The scale of the backlog

The World Health Organization says more than 18,000 patients — including roughly 4,000 children — are waiting to be evacuated from Gaza for treatment unavailable in the territory, the United Nations reported. Among them are cancer patients, some of whom the UN says have waited more than two years, with about 4,000 on critical waiting lists.

The cost of the delay is counted in deaths. The UN's humanitarian office, OCHA, has cited figures from Gaza's Ministry of Health recording more than 1,200 patient deaths among people awaiting evacuation since Israel took control of the Rafah crossing in 2024. Aid workers say patients continue to die each week while their referrals sit unprocessed.

A crossing that opens and closes

Rafah, Gaza's lifeline to Egypt, has functioned only intermittently. Israel reopened it in a limited "pilot" phase in February 2026, and the military body that oversees crossings, COGAT, said the reopening would be coordinated with Egypt and the European Union, with travelers passing through layered security screening run by Egyptian authorities, an EU border mission and Israeli forces. Israel has said the screening is necessary to prevent militants from leaving Gaza.

But the flow has been a fraction of the need. OCHA reported that the numbers allowed through fell far below expectations, citing the intensive screening process, and the crossing has closed repeatedly since — including a shutdown in March that Israel attributed to security concerns. Before the war, aid groups say, 50 to 100 patients left Gaza for treatment on a typical day.

Coordination breaks down

The evacuation effort suffered a further blow in April 2026, when the WHO suspended its coordination of medical transfers after one of its contractors was killed, the agency said, in Israeli fire. The suspension stripped away the main mechanism for organizing safe transport out of the territory.

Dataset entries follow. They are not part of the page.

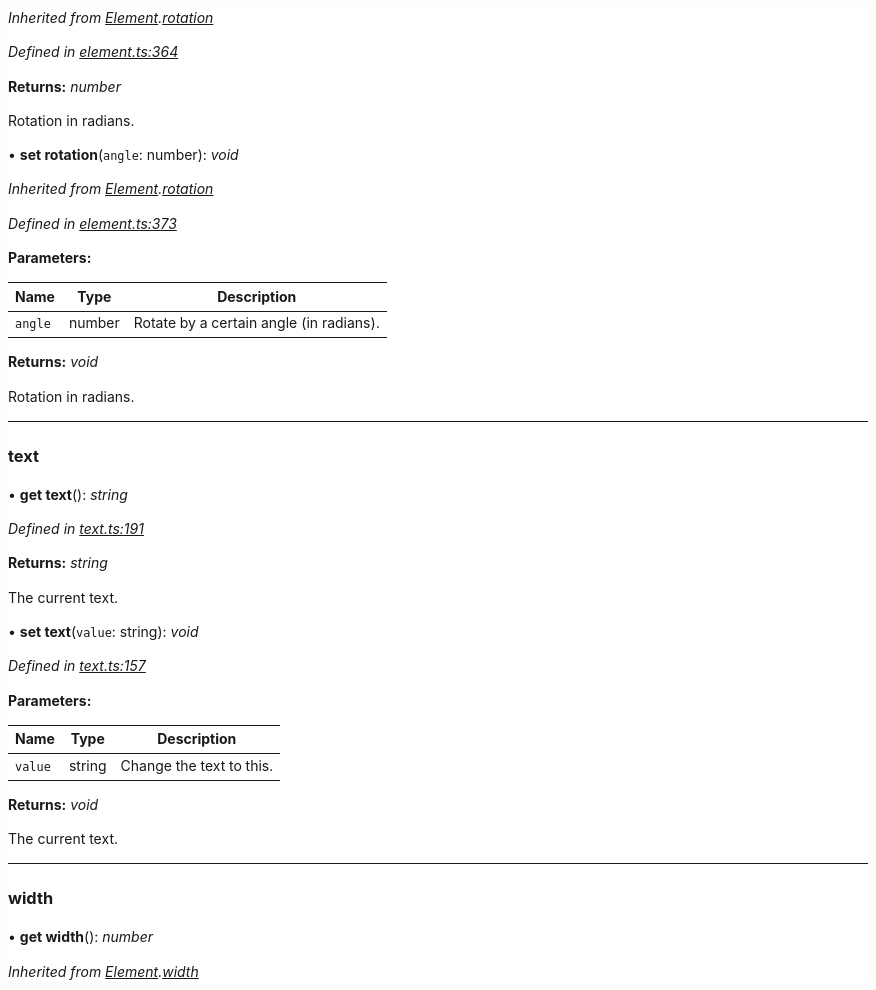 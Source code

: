 *Inherited from [Element](game.element.md).[rotation](game.element.md#rotation)*

*Defined in [element.ts:364](https://github.com/noobiept/game_engine/blob/625c324/source/element.ts#L364)*

**Returns:** *number*

Rotation in radians.

• **set rotation**(`angle`: number): *void*

*Inherited from [Element](game.element.md).[rotation](game.element.md#rotation)*

*Defined in [element.ts:373](https://github.com/noobiept/game_engine/blob/625c324/source/element.ts#L373)*

**Parameters:**

Name | Type | Description |
------ | ------ | ------ |
`angle` | number | Rotate by a certain angle (in radians).  |

**Returns:** *void*

Rotation in radians.

___

###  text

• **get text**(): *string*

*Defined in [text.ts:191](https://github.com/noobiept/game_engine/blob/625c324/source/text.ts#L191)*

**Returns:** *string*

The current text.

• **set text**(`value`: string): *void*

*Defined in [text.ts:157](https://github.com/noobiept/game_engine/blob/625c324/source/text.ts#L157)*

**Parameters:**

Name | Type | Description |
------ | ------ | ------ |
`value` | string | Change the text to this.  |

**Returns:** *void*

The current text.

___

###  width

• **get width**(): *number*

*Inherited from [Element](game.element.md).[width](game.element.md#width)*
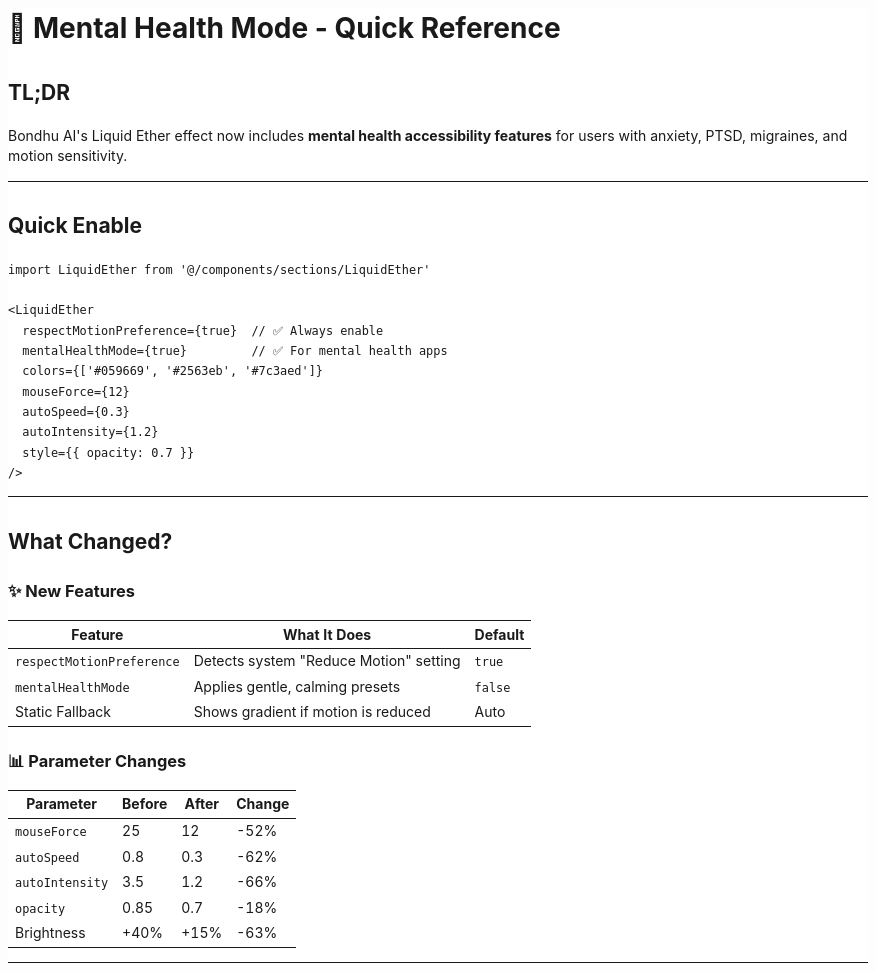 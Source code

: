 # 🧠 Mental Health Mode - Quick Reference

## TL;DR
Bondhu AI's Liquid Ether effect now includes **mental health accessibility features** for users with anxiety, PTSD, migraines, and motion sensitivity.

---

## Quick Enable

```tsx
import LiquidEther from '@/components/sections/LiquidEther'

<LiquidEther
  respectMotionPreference={true}  // ✅ Always enable
  mentalHealthMode={true}         // ✅ For mental health apps
  colors={['#059669', '#2563eb', '#7c3aed']}
  mouseForce={12}
  autoSpeed={0.3}
  autoIntensity={1.2}
  style={{ opacity: 0.7 }}
/>
```

---

## What Changed?

### ✨ New Features

| Feature | What It Does | Default |
|---------|-------------|---------|
| `respectMotionPreference` | Detects system "Reduce Motion" setting | `true` |
| `mentalHealthMode` | Applies gentle, calming presets | `false` |
| Static Fallback | Shows gradient if motion is reduced | Auto |

### 📊 Parameter Changes

| Parameter | Before | After | Change |
|-----------|--------|-------|--------|
| `mouseForce` | 25 | 12 | -52% |
| `autoSpeed` | 0.8 | 0.3 | -62% |
| `autoIntensity` | 3.5 | 1.2 | -66% |
| `opacity` | 0.85 | 0.7 | -18% |
| Brightness | +40% | +15% | -63% |

---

Some patients have still made it out through other channels. Doctors Without Borders (MSF) says it helped evacuate 147 patients to countries including Jordan, Switzerland and Spain — a number the group itself frames as a small fraction of those in need. MSF has also said its ability to coordinate was curtailed after Israel moved to deregister it and other aid organizations operating in the territory.

The human arithmetic

At the current pace, aid agencies estimate it would take years — by some accounts five to ten — to evacuate everyone on the critical lists. For patients with advancing cancers, degenerative diseases or conditions requiring specialized equipment that no longer exists in Gaza, that timeline is, in practical terms, no timeline at all. The figures behind the crisis are contested in their particulars and difficult to verify independently amid the war, but the WHO, the UN and medical charities agree on its shape: far more people need to leave than are being allowed to, and the gap is being counted in the dead.